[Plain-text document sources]
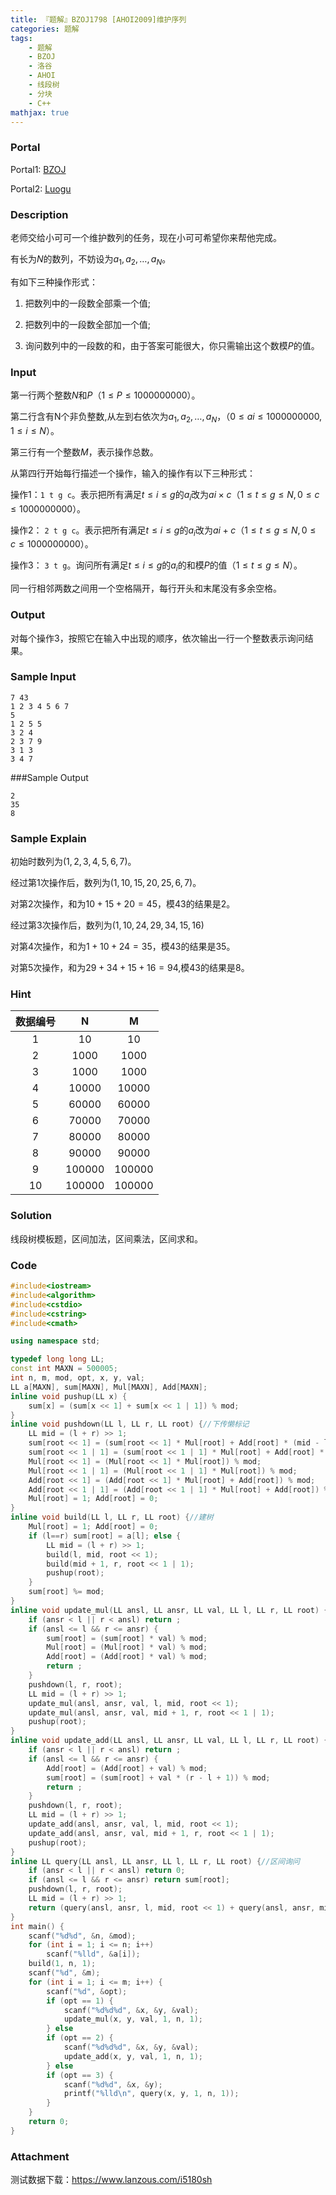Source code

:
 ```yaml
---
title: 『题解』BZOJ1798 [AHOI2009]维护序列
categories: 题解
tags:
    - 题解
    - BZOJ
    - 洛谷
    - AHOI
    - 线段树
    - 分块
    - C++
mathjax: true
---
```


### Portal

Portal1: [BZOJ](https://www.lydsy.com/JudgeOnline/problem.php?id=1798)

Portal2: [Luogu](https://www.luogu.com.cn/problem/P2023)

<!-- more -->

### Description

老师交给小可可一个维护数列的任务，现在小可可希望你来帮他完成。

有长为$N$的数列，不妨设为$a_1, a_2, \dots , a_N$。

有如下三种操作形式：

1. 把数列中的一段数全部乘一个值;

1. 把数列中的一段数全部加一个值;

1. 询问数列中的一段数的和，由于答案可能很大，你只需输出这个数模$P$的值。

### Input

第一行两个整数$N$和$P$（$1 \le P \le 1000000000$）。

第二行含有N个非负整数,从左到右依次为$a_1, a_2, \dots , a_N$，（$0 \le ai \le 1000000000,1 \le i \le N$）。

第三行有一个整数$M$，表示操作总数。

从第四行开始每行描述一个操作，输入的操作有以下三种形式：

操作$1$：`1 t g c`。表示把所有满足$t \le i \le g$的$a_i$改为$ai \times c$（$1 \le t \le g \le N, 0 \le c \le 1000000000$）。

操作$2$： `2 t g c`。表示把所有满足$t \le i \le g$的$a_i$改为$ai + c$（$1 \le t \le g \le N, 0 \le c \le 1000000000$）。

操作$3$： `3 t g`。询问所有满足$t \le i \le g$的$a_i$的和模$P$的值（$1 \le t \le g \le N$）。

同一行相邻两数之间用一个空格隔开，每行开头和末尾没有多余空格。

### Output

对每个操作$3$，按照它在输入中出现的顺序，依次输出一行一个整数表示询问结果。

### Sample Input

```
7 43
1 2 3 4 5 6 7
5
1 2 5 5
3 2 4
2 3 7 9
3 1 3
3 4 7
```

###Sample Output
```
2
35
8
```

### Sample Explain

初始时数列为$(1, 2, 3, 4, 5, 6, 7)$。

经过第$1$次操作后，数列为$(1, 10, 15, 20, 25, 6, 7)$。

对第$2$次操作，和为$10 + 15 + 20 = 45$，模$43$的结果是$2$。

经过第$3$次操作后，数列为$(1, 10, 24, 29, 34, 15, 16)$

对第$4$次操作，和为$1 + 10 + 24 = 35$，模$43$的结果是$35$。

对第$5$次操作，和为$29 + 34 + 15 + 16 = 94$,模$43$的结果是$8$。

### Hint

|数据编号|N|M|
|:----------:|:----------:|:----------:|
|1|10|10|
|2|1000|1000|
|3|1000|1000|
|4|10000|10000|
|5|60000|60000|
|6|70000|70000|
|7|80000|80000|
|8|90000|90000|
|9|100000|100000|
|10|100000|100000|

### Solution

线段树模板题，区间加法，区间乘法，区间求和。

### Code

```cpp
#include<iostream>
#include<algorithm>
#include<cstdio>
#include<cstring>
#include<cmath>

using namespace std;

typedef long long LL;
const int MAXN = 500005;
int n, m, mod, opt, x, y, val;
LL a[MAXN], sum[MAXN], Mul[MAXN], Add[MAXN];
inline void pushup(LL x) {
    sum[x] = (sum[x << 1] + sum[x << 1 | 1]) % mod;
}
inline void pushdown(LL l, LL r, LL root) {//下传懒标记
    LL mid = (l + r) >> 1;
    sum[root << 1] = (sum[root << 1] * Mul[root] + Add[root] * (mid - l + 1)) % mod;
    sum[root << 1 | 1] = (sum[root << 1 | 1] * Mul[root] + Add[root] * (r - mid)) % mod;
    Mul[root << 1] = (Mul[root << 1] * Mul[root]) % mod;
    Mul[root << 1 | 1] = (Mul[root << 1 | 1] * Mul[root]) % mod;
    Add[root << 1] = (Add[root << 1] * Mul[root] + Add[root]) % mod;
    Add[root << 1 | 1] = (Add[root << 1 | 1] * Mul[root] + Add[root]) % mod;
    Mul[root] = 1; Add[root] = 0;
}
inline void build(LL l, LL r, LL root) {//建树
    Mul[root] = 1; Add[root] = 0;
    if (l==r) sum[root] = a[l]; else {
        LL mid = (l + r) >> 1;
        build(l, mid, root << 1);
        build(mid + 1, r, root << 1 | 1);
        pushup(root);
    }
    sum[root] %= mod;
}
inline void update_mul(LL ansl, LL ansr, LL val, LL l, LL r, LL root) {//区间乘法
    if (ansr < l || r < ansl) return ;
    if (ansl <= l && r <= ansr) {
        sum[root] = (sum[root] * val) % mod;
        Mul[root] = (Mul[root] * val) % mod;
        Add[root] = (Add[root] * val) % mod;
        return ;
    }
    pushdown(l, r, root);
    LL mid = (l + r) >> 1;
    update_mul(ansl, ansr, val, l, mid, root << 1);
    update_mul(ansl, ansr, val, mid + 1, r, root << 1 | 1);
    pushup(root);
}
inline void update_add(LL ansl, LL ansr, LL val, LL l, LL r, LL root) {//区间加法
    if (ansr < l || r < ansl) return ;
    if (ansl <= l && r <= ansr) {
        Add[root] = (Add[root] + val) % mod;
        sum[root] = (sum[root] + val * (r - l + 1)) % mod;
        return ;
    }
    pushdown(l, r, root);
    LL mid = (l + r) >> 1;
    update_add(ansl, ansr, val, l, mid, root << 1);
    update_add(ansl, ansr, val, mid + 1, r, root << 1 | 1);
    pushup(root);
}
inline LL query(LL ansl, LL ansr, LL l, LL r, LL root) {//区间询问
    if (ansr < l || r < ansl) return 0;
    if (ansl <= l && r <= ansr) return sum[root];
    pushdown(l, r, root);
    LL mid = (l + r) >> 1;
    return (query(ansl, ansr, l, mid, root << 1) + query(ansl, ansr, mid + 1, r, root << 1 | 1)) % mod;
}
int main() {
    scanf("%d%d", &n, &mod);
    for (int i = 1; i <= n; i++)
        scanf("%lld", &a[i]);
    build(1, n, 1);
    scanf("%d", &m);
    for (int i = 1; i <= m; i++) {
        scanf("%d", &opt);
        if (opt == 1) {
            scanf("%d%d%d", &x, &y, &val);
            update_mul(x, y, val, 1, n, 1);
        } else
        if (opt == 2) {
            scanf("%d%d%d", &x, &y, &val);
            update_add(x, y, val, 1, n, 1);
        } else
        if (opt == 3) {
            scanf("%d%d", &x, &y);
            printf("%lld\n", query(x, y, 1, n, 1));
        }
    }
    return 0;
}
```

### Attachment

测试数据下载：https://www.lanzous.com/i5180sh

**What the exercise asks**
Leaving all pictures aside, quote each record exactly.

**Reply**
Source code

:
 ```yaml
---
title: 『题解』BZOJ1798 [AHOI2009]维护序列
categories: 题解
tags:
    - 题解
    - BZOJ
    - 洛谷
    - AHOI
    - 线段树
    - 分块
    - C++
mathjax: true
---
```


### Portal

Portal1: [BZOJ](https://www.lydsy.com/JudgeOnline/problem.php?id=1798)

Portal2: [Luogu](https://www.luogu.com.cn/problem/P2023)

<!-- more -->

### Description

老师交给小可可一个维护数列的任务，现在小可可希望你来帮他完成。

有长为$N$的数列，不妨设为$a_1, a_2, \dots , a_N$。

有如下三种操作形式：

1. 把数列中的一段数全部乘一个值;

1. 把数列中的一段数全部加一个值;

1. 询问数列中的一段数的和，由于答案可能很大，你只需输出这个数模$P$的值。

### Input

第一行两个整数$N$和$P$（$1 \le P \le 1000000000$）。

第二行含有N个非负整数,从左到右依次为$a_1, a_2, \dots , a_N$，（$0 \le ai \le 1000000000,1 \le i \le N$）。

第三行有一个整数$M$，表示操作总数。

从第四行开始每行描述一个操作，输入的操作有以下三种形式：

操作$1$：`1 t g c`。表示把所有满足$t \le i \le g$的$a_i$改为$ai \times c$（$1 \le t \le g \le N, 0 \le c \le 1000000000$）。

操作$2$： `2 t g c`。表示把所有满足$t \le i \le g$的$a_i$改为$ai + c$（$1 \le t \le g \le N, 0 \le c \le 1000000000$）。

操作$3$： `3 t g`。询问所有满足$t \le i \le g$的$a_i$的和模$P$的值（$1 \le t \le g \le N$）。

同一行相邻两数之间用一个空格隔开，每行开头和末尾没有多余空格。

### Output

对每个操作$3$，按照它在输入中出现的顺序，依次输出一行一个整数表示询问结果。

### Sample Input

```
7 43
1 2 3 4 5 6 7
5
1 2 5 5
3 2 4
2 3 7 9
3 1 3
3 4 7
```

###Sample Output
```
2
35
8
```

### Sample Explain

初始时数列为$(1, 2, 3, 4, 5, 6, 7)$。

经过第$1$次操作后，数列为$(1, 10, 15, 20, 25, 6, 7)$。

对第$2$次操作，和为$10 + 15 + 20 = 45$，模$43$的结果是$2$。

经过第$3$次操作后，数列为$(1, 10, 24, 29, 34, 15, 16)$

对第$4$次操作，和为$1 + 10 + 24 = 35$，模$43$的结果是$35$。

对第$5$次操作，和为$29 + 34 + 15 + 16 = 94$,模$43$的结果是$8$。

### Hint

|数据编号|N|M|
|:----------:|:----------:|:----------:|
|1|10|10|
|2|1000|1000|
|3|1000|1000|
|4|10000|10000|
|5|60000|60000|
|6|70000|70000|
|7|80000|80000|
|8|90000|90000|
|9|100000|100000|
|10|100000|100000|

### Solution

线段树模板题，区间加法，区间乘法，区间求和。

### Code

```cpp
#include<iostream>
#include<algorithm>
#include<cstdio>
#include<cstring>
#include<cmath>

using namespace std;

typedef long long LL;
const int MAXN = 500005;
int n, m, mod, opt, x, y, val;
LL a[MAXN], sum[MAXN], Mul[MAXN], Add[MAXN];
inline void pushup(LL x) {
    sum[x] = (sum[x << 1] + sum[x << 1 | 1]) % mod;
}
inline void pushdown(LL l, LL r, LL root) {//下传懒标记
    LL mid = (l + r) >> 1;
    sum[root << 1] = (sum[root << 1] * Mul[root] + Add[root] * (mid - l + 1)) % mod;
    sum[root << 1 | 1] = (sum[root << 1 | 1] * Mul[root] + Add[root] * (r - mid)) % mod;
    Mul[root << 1] = (Mul[root << 1] * Mul[root]) % mod;
    Mul[root << 1 | 1] = (Mul[root << 1 | 1] * Mul[root]) % mod;
    Add[root << 1] = (Add[root << 1] * Mul[root] + Add[root]) % mod;
    Add[root << 1 | 1] = (Add[root << 1 | 1] * Mul[root] + Add[root]) % mod;
    Mul[root] = 1; Add[root] = 0;
}
inline void build(LL l, LL r, LL root) {//建树
    Mul[root] = 1; Add[root] = 0;
    if (l==r) sum[root] = a[l]; else {
        LL mid = (l + r) >> 1;
        build(l, mid, root << 1);
        build(mid + 1, r, root << 1 | 1);
        pushup(root);
    }
    sum[root] %= mod;
}
inline void update_mul(LL ansl, LL ansr, LL val, LL l, LL r, LL root) {//区间乘法
    if (ansr < l || r < ansl) return ;
    if (ansl <= l && r <= ansr) {
        sum[root] = (sum[root] * val) % mod;
        Mul[root] = (Mul[root] * val) % mod;
        Add[root] = (Add[root] * val) % mod;
        return ;
    }
    pushdown(l, r, root);
    LL mid = (l + r) >> 1;
    update_mul(ansl, ansr, val, l, mid, root << 1);
    update_mul(ansl, ansr, val, mid + 1, r, root << 1 | 1);
    pushup(root);
}
inline void update_add(LL ansl, LL ansr, LL val, LL l, LL r, LL root) {//区间加法
    if (ansr < l || r < ansl) return ;
    if (ansl <= l && r <= ansr) {
        Add[root] = (Add[root] + val) % mod;
        sum[root] = (sum[root] + val * (r - l + 1)) % mod;
        return ;
    }
    pushdown(l, r, root);
    LL mid = (l + r) >> 1;
    update_add(ansl, ansr, val, l, mid, root << 1);
    update_add(ansl, ansr, val, mid + 1, r, root << 1 | 1);
    pushup(root);
}
inline LL query(LL ansl, LL ansr, LL l, LL r, LL root) {//区间询问
    if (ansr < l || r < ansl) return 0;
    if (ansl <= l && r <= ansr) return sum[root];
    pushdown(l, r, root);
    LL mid = (l + r) >> 1;
    return (query(ansl, ansr, l, mid, root << 1) + query(ansl, ansr, mid + 1, r, root << 1 | 1)) % mod;
}
int main() {
    scanf("%d%d", &n, &mod);
    for (int i = 1; i <= n; i++)
        scanf("%lld", &a[i]);
    build(1, n, 1);
    scanf("%d", &m);
    for (int i = 1; i <= m; i++) {
        scanf("%d", &opt);
        if (opt == 1) {
            scanf("%d%d%d", &x, &y, &val);
            update_mul(x, y, val, 1, n, 1);
        } else
        if (opt == 2) {
            scanf("%d%d%d", &x, &y, &val);
            update_add(x, y, val, 1, n, 1);
        } else
        if (opt == 3) {
            scanf("%d%d", &x, &y);
            printf("%lld\n", query(x, y, 1, n, 1));
        }
    }
    return 0;
}
```

### Attachment

测试数据下载：https://www.lanzous.com/i5180sh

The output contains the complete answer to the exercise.